Our volatility models indicate that a return to the low-vol of 2017 is highly unlikely.

With investor psychology recently swinging from fourth-quarter despair to New-Year optimism, we wanted to highlight that, despite the market recently moving higher, we believe that the higher volatility we became used to in 2018 is here to stay. In fact, our models currently suggest that the chance of a return to materially lower volatility—11 – 12% or less—is very low over the next few years.

Volatility Clustering

At Neuberger Berman, we utilize a volatility forecasting methodology as part of our risk parity strategies to help us more accurately balance risks across asset classes rather than using backward-looking measures or a simple market-based measure such as the CBOE Volatility Index (VIX).

In this edition of Systematically Speaking, we isolate a few key components of the S&P 500 volatility forecasting module from our risk parity strategy and show that, despite the fact that realized volatility and the VIX are now higher and intuitively present more downside risk than they did a year ago, our forecasting module suggests that volatility will remain relatively high. Moreover, our forecasting module puts the probability of a return to the sub-10% levels of 2017 outside the 90th percentile.

Our Model Indicates Many More Years of Elevated Volatility

NB model inferred S&P 500 Index volatility versus a market-based measure of volatility and realized volatility

Source: Bloomberg, Neuberger Berman. Forecasts may not materialize. Projections or other forward-looking statements regarding future events, targets or expectations are only current as of the date indicated. There is no assurance that such events or projections will occur, and may be significantly different than that shown here. See Additional Disclosures at the end of this material, which are an important part of this presentation.

Our modelling stems from the idea of “volatility clustering,” which is a fancy way of saying that large changes in prices tend to be followed by large changes, and small changes in prices tend to be followed by small changes. This may not be foreign language to fundamental investors, who would call this sort of behavior “herding”: market participants tend to do things similarly in the short run, while reverting back to the mean in the long run. As a result, the short run in financial markets is often characterized by all sorts of feedback loops that aggravate the magnitude of changes in either direction, making volatility predictable.

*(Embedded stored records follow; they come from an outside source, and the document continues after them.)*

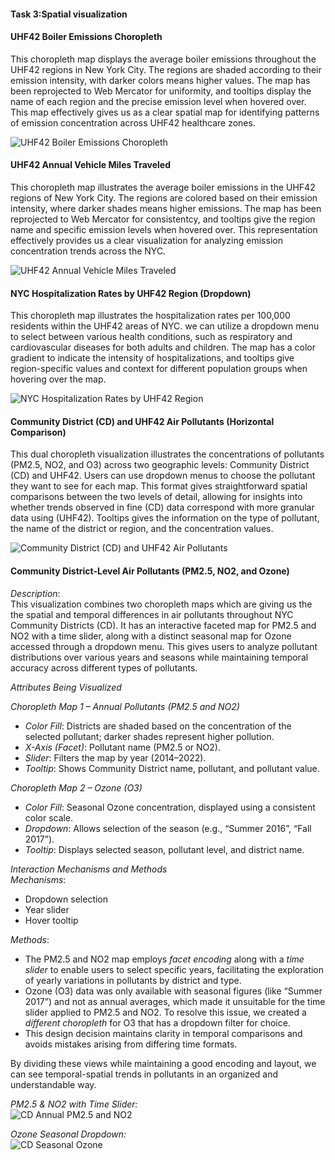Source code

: #### Task 3:Spatial visualization
#### UHF42 Boiler Emissions Choropleth

This choropleth map displays the average boiler emissions throughout the UHF42 regions in New York City. The regions are shaded according to their emission intensity, with darker colors means higher values. The map has been reprojected to Web Mercator for uniformity, and tooltips display the name of each region and the precise emission level when hovered over. This map effectively gives us as a clear spatial map for identifying patterns of emission concentration across UHF42 healthcare zones.

![UHF42 Boiler Emissions Choropleth](images3/BoilerEmissions.png)

#### UHF42 Annual Vehicle Miles Traveled 

This choropleth map illustrates the average boiler emissions in the UHF42 regions of New York City. The regions are colored based on their emission intensity, where darker shades means higher emissions. The map has been reprojected to Web Mercator for consistentcy, and tooltips give the region name and specific emission levels when hovered over. This representation effectively provides us a clear visualization for analyzing emission concentration trends across the NYC.

![UHF42 Annual Vehicle Miles Traveled](images3/AnnualVehiclesTraveled.png)

#### NYC Hospitalization Rates by UHF42 Region (Dropdown)

This choropleth map illustrates the hospitalization rates per 100,000 residents within the UHF42 areas of NYC. we can utilize a dropdown menu to select between various health conditions, such as respiratory and cardiovascular diseases for both adults and children. The map has a color gradient to indicate the intensity of hospitalizations, and tooltips give region-specific values and context for different population groups when hovering over the map.

![NYC Hospitalization Rates by UHF42 Region](images3/Hospitalizationrates.png)

#### Community District (CD) and UHF42 Air Pollutants (Horizontal Comparison)

This dual choropleth visualization illustrates the concentrations of pollutants (PM2.5, NO2, and O3) across two geographic levels: Community District (CD) and UHF42. Users can use dropdown menus to choose the pollutant they want to see for each map. This format gives straightforward spatial comparisons between the two levels of detail, allowing for insights into whether trends observed in fine (CD) data correspond with more granular data using (UHF42). Tooltips gives the information on the type of pollutant, the name of the district or region, and the concentration values.

![Community District (CD) and UHF42 Air Pollutants](images3/CDandUHF42Airpollutantshorizontalconcat.png)

#### Community District-Level Air Pollutants (PM2.5, NO2, and Ozone)

*Description*:  
This visualization combines two choropleth maps which are giving us the the spatial and temporal differences in air pollutants throughout NYC Community Districts (CD). It has an interactive faceted map for PM2.5 and NO2 with a time slider, along with a distinct seasonal map for Ozone accessed through a dropdown menu. This gives users to analyze pollutant distributions over various years and seasons while maintaining temporal accuracy across different types of pollutants.

*Attributes Being Visualized*

*Choropleth Map 1 – Annual Pollutants (PM2.5 and NO2)*  
- *Color Fill*: Districts are shaded based on the concentration of the selected pollutant; darker shades represent higher pollution.  
- *X-Axis (Facet)*: Pollutant name (PM2.5 or NO2).  
- *Slider*: Filters the map by year (2014–2022).  
- *Tooltip*: Shows Community District name, pollutant, and pollutant value.

*Choropleth Map 2 – Ozone (O3)*  
- *Color Fill*: Seasonal Ozone concentration, displayed using a consistent color scale.  
- *Dropdown*: Allows selection of the season (e.g., “Summer 2016”, “Fall 2017”).  
- *Tooltip*: Displays selected season, pollutant level, and district name.

*Interaction Mechanisms and Methods*  
*Mechanisms*:  
- Dropdown selection  
- Year slider  
- Hover tooltip  

*Methods*:  
- The PM2.5 and NO2 map employs *facet encoding* along with a *time slider* to enable users to select specific years, facilitating the exploration of yearly variations in pollutants by district and type.  
- Ozone (O3) data was only available with seasonal figures (like “Summer 2017”) and not as annual averages, which made it unsuitable for the time slider applied to PM2.5 and NO2. To resolve this issue, we created a *different choropleth* for O3 that has a dropdown filter for choice.  
- This design decision maintains clarity in temporal comparisons and avoids mistakes arising from differing time formats.  

By dividing these views while maintaining a good encoding and layout, we can see temporal-spatial trends in pollutants in an organized and understandable way.



*PM2.5 & NO2 with Time Slider:*  
![CD Annual PM2.5 and NO2](images3/CDPM2.5NO2withtime.gif)

*Ozone Seasonal Dropdown:*  
![CD Seasonal Ozone](images3/CDO3withtime.gif)
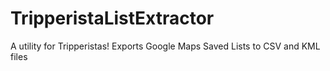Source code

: # TripperistaListExtractor
A utility for Tripperistas! Exports Google Maps Saved Lists to CSV and KML files
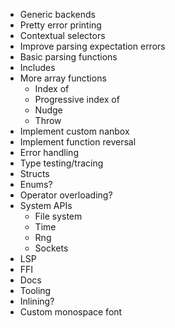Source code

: - Generic backends
- Pretty error printing
- Contextual selectors
- Improve parsing expectation errors
- Basic parsing functions
- Includes
- More array functions
  - Index of
  - Progressive index of
  - Nudge
  - Throw
- Implement custom nanbox
- Implement function reversal
- Error handling
- Type testing/tracing
- Structs
- Enums?
- Operator overloading?
- System APIs
  - File system
  - Time
  - Rng
  - Sockets
- LSP
- FFI
- Docs
- Tooling
- Inlining?
- Custom monospace font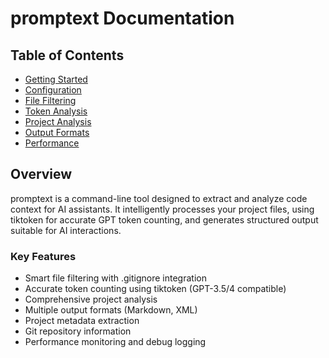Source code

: # promptext Documentation

## Table of Contents

- [Getting Started](getting-started.md)
- [Configuration](configuration.md)
- [File Filtering](file-filtering.md)
- [Token Analysis](token-analysis.md)
- [Project Analysis](project-analysis.md)
- [Output Formats](output-formats.md)
- [Performance](performance.md)

## Overview

promptext is a command-line tool designed to extract and analyze code context for AI assistants. It intelligently processes your project files, using tiktoken for accurate GPT token counting, and generates structured output suitable for AI interactions.

### Key Features

- Smart file filtering with .gitignore integration
- Accurate token counting using tiktoken (GPT-3.5/4 compatible)
- Comprehensive project analysis
- Multiple output formats (Markdown, XML)
- Project metadata extraction
- Git repository information
- Performance monitoring and debug logging

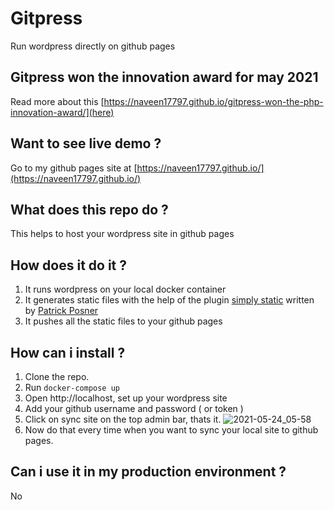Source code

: # Gitpress
Run wordpress directly on github pages

## Gitpress won the innovation award for may 2021
Read more about this [https://naveen17797.github.io/gitpress-won-the-php-innovation-award/](here)

## Want to see live demo ? 
Go to my github pages site at [https://naveen17797.github.io/](https://naveen17797.github.io/)

## What does this repo do ?
This helps to host your wordpress site in github pages

## How does it do it ?
1. It runs wordpress on your local docker container
2. It generates static files with the help of the plugin [simply static](https://github.com/patrickposner/simply-static) written by [Patrick Posner](https://patrickposner.dev/)
3. It pushes all the static files to your github pages

## How can i install ?
1. Clone the repo.
2. Run `docker-compose up` 
3. Open http://localhost, set up your wordpress site
4. Add your github username and password ( or token )
5. Click on sync site on the top admin bar, thats it.
![2021-05-24_05-58](https://user-images.githubusercontent.com/18109258/119281888-1a096f00-bc55-11eb-9ea8-495ee09682e7.png)
6. Now do that every time when you want to sync your local site to github pages.

## Can i use it in my production environment ?
No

How predictable? The chart above shows the descriptive power of our model. The solid dark blue line shows how our model assessed the current level of volatility, between 2006 and 2018. You can see that it has closely followed the light blue line, which shows the realized volatility that we were able to observe, empirically and with hindsight, using a 52-week window and given a 26-week lead in the chart. The gray background shows the VIX level, derived from the prices of options maturing in one month’s time: you can see that this is a much less reliable description of current S&P 500 volatility than our model, due to the premia that traders price into options and other noise that makes its way into these markets.

Future Volatility

Given that our model has been successful historically in describing current volatility, it is interesting to use it to forecast future volatility.

To contrast our current view with a view from the past, we drew our volatility forecast at the end of 2017 (the gray dashed line), which was a time when the VIX had averaged approximately 10% for the 12 months and the realized, rolling 52-week volatility was 6.5%. That low-volatility environment was associated with the S&P 500’s winning streak of 12 consecutive months.

Back then, our model forecast a steady rise toward 14 15% volatility—basically, persistence of the low-volatility of 2017 with some mean reversion higher. Today, our model is forecasting volatility to persist around the current, higher levels, and to do so for at least the next two to three years (the blue dashed line). That is the “volatility clustering” effect in action.

In short, our model suggests that the recent return to more optimistic investor sentiment is unlikely to signal a return to materially lower market volatility. Based on our model, we believe that volatility is here to stay, and that asset allocators should monitor and manage portfolio risks accordingly.